To graduate with an associate degree, students must earn 63 credit hours in select fields mandated by Navarro College. Global students who complete all the required courses in good standing are eligible to receive an Associate's of Science (AS) or an Associate's of Art (AA) degree. Any credit hours earned, regardless of degree completion status, may be transferred to participating four-year universities. This enables even non-degree earning students to transfer a minimum amount of credits to their continuing education without having to pay for the courses.

Global offers a variety of upper level science classes, engineering electives, mathematics from Geometry through college Calculus II, and a wide assortment of technical computer courses to fulfill its STEM standing. To fill unique graduation requirements, all students are required to take an engineering course in addition to two technology courses. Other graduation requirements follow the Texas standards.

The third pillar of Global's structure is project-based learning. This method teaches teamwork, responsibility, presentation skills, time management and more. Each teacher assigns around 5 projects per school year; often more in the case of engineering and technology courses. Popular projects have included designing math board games in Algebra II, building cardboard furniture in Engineering, creating an island society in World Geography, and filming skits, plays, and music videos for a variety of classes using school provided cameras.

== Unique courses ==
Global's STEM Department hosts a variety of advanced classes:

Science- Astronomy, Scientific Research & Design

Technology- Computer Applications, Digital & Interactive Media, Animation, Graphic Design, Web Technologies

Engineering- Introduction to Engineering & Design, Principles of Engineering, Civil Engineering & Architecture, Aerospace Engineering, Engineering Development and Design and Digital Engineering (discontinued in the 2012-2013 school year).
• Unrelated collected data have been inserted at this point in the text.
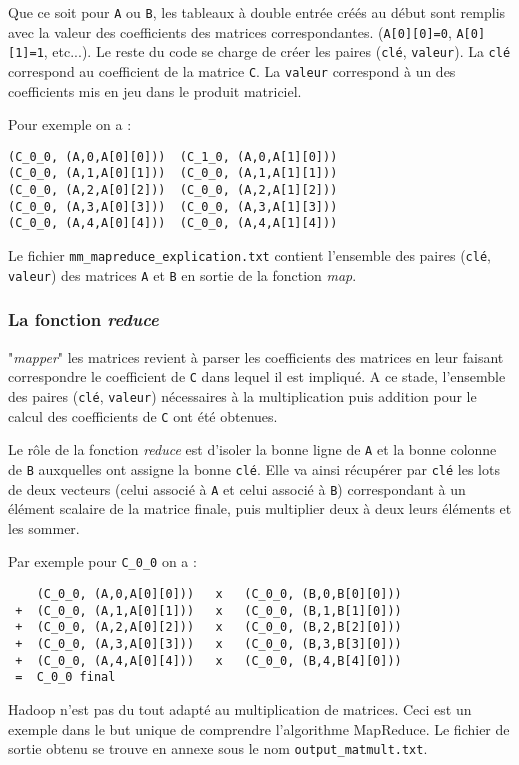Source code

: \par Que ce soit pour \texttt{A} ou \texttt{B}, les tableaux à double entrée créés au début sont remplis avec la valeur des coefficients des matrices correspondantes. (\texttt{A[0][0]=0}, \texttt{A[0][1]=1}, etc...). Le reste du code se charge de créer les paires (\texttt{clé}, \texttt{valeur}). La \texttt{clé} correspond au coefficient de la matrice \texttt{C}. La \texttt{valeur} correspond à un des coefficients mis en jeu dans le produit matriciel.

\par Pour exemple on a :
\begin{verbatim}
(C_0_0, (A,0,A[0][0]))  (C_1_0, (A,0,A[1][0]))
(C_0_0, (A,1,A[0][1]))  (C_0_0, (A,1,A[1][1]))
(C_0_0, (A,2,A[0][2]))  (C_0_0, (A,2,A[1][2]))
(C_0_0, (A,3,A[0][3]))  (C_0_0, (A,3,A[1][3]))
(C_0_0, (A,4,A[0][4]))  (C_0_0, (A,4,A[1][4]))
\end{verbatim}

\par Le fichier \texttt{mm\_mapreduce\_explication.txt} contient l'ensemble des paires (\texttt{clé}, \texttt{valeur}) des matrices \texttt{A} et \texttt{B} en sortie de la fonction \emph{map}.

\subsubsection{La fonction \emph{reduce}}

\par "\emph{mapper}" les matrices revient à parser les coefficients des matrices en leur faisant correspondre le coefficient de \texttt{C} dans lequel il est impliqué. A ce stade, l'ensemble des paires (\texttt{clé}, \texttt{valeur}) nécessaires à la multiplication puis addition pour le calcul des coefficients de \texttt{C} ont été obtenues.

\par Le rôle de la fonction \emph{reduce} est d'isoler la bonne ligne de \texttt{A} et la bonne colonne de \texttt{B} auxquelles ont assigne la bonne \texttt{clé}. Elle va ainsi récupérer par \texttt{clé} les lots de deux vecteurs (celui associé à \texttt{A} et celui associé à \texttt{B}) correspondant à un élément scalaire de la matrice finale, puis multiplier deux à deux leurs éléments et les sommer.

\par Par exemple pour \texttt{C\_0\_0} on a :

\begin{verbatim}
    (C_0_0, (A,0,A[0][0]))   x   (C_0_0, (B,0,B[0][0]))
 +  (C_0_0, (A,1,A[0][1]))   x   (C_0_0, (B,1,B[1][0]))
 +  (C_0_0, (A,2,A[0][2]))   x   (C_0_0, (B,2,B[2][0]))
 +  (C_0_0, (A,3,A[0][3]))   x   (C_0_0, (B,3,B[3][0]))
 +  (C_0_0, (A,4,A[0][4]))   x   (C_0_0, (B,4,B[4][0]))
 =  C_0_0 final
\end{verbatim}

\par Hadoop n'est pas du tout adapté au multiplication de matrices. Ceci est un exemple dans le but unique de comprendre l'algorithme MapReduce. Le fichier de sortie obtenu se trouve en annexe sous le nom \texttt{output\_matmult.txt}.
Several dual credit courses offer advanced study opportunities as well. Many students take 2 semesters of college chemistry instead of high school chemistry, and these courses are known as some of the most difficult at the school. Other dual credit science opportunities include Astronomy, Physical Science (college level Earth-Space Science), and Biology. Mathematics extends to Calculus, but instead of the usual AP classes, Global Calculus is dual credit. In some cases, these courses may not be taken during the regular school day, but only during additional class slots (zero/ninth hour, summer, evening, and mini-mester).

== Extracurriculars ==
Waxahachie Global High does not have any UIL-sanctioned sports teams. Past and present academic and social clubs at Global High include TSA, Robotics, DI, Interact, Student Council, Recipe Club, Pro-Life, Bible Study, Gaming Club, Philosopher's Club, Science Club, FCS, Choir, Prom Committee, Gardening Club, Art Club, Quidditch Club, Media Club, and NHS.

== Student awards and achievements ==
Global has produced National Merit Finalists, National Merit Commended Scholars, multiple Technology Student Association National Finalists and qualifiers, Singleton Scholarship awardees, Jack Kilby Prize recipients, over 500 degree-earning early college graduates, a President's Volunteer Service awardee, multiple teams of Destination Imagination National and Global Finalists, camp RYLA attendees, a FIRST Robotics Innovation in Control award, and numerous other state-level competition awards.